What needs to be done:
Scan the material below for lines with the word "diesen". Reply with the count and no other words.

[Extracted entries — start]

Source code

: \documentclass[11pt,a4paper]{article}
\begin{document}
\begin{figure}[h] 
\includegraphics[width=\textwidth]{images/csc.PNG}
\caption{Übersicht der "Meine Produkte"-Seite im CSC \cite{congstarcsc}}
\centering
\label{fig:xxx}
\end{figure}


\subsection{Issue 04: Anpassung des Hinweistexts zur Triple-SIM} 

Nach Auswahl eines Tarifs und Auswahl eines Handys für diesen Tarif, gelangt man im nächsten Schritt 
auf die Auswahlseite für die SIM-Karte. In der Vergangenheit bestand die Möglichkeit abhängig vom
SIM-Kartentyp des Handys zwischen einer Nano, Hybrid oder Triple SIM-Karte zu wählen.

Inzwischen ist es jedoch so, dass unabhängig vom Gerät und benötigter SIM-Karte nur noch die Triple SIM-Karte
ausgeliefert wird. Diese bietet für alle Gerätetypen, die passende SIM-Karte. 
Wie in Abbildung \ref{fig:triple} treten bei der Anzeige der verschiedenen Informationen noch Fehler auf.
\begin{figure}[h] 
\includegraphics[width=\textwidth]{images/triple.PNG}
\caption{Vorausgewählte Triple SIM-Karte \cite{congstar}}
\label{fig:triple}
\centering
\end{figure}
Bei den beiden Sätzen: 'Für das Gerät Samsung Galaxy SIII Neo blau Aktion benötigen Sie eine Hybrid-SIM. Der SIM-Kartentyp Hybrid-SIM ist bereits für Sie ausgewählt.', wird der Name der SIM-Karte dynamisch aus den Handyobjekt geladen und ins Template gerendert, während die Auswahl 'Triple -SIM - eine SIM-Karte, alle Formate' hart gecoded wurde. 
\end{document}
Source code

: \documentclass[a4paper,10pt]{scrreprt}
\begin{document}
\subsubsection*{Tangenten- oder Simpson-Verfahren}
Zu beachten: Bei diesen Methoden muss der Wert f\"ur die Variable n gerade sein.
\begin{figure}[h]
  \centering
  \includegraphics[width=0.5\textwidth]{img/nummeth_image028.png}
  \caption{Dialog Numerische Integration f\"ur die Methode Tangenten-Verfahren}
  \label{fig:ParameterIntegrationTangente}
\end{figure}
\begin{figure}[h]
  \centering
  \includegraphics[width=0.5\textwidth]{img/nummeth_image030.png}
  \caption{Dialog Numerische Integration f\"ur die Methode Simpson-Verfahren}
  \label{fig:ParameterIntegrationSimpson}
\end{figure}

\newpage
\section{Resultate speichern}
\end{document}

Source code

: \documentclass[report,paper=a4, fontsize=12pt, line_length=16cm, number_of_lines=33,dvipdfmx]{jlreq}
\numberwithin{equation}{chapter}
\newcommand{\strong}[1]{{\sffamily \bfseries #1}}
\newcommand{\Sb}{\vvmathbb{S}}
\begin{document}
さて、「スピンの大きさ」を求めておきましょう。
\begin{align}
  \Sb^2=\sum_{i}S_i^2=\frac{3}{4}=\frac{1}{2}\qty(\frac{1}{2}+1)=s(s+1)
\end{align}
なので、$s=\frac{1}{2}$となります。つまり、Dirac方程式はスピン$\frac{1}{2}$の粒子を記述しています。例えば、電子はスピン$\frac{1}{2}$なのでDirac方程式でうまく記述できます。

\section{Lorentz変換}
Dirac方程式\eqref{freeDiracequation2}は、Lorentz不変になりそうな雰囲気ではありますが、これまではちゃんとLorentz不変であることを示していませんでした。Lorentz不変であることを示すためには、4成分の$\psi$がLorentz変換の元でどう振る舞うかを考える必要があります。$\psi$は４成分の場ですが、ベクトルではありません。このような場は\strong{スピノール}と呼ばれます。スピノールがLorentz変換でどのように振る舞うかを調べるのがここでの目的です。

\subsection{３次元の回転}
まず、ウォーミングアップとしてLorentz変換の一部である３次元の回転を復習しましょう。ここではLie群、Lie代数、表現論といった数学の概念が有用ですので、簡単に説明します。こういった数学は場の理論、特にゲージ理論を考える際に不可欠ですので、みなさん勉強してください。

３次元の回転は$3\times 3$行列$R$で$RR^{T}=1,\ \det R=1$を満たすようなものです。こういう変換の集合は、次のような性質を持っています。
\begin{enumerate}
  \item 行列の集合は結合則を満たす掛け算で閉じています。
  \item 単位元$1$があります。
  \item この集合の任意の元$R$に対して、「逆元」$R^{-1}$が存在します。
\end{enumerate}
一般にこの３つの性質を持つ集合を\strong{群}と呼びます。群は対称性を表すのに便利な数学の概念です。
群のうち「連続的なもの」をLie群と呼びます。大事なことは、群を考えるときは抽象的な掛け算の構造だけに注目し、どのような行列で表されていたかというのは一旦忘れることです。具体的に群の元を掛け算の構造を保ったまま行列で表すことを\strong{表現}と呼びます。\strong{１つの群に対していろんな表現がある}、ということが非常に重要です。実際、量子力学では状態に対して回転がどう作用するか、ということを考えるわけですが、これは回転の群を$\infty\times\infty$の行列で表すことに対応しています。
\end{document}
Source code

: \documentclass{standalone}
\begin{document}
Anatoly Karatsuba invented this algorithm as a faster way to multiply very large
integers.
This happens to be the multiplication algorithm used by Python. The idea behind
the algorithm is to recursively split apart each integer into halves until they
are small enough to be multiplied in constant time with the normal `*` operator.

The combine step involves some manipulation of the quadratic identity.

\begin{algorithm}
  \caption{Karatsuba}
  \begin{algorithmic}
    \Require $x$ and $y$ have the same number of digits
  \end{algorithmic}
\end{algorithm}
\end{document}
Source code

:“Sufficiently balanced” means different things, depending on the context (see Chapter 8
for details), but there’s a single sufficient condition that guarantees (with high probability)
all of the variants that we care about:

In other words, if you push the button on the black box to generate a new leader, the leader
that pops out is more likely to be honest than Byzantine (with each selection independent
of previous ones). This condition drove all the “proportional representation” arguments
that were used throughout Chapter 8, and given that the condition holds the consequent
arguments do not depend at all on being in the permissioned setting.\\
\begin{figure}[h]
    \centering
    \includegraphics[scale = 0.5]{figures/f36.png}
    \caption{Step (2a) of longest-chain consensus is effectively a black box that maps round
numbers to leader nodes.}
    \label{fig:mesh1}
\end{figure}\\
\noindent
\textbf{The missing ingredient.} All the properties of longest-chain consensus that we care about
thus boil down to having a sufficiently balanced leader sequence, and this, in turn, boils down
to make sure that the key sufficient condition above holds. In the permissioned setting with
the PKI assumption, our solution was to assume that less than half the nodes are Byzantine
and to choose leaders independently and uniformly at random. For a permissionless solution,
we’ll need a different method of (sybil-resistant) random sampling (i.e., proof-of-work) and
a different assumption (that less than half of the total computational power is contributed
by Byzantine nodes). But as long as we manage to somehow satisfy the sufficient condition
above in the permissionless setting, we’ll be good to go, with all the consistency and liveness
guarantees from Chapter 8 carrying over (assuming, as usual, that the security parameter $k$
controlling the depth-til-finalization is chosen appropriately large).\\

[Extracted entries — finish]

Response below:
2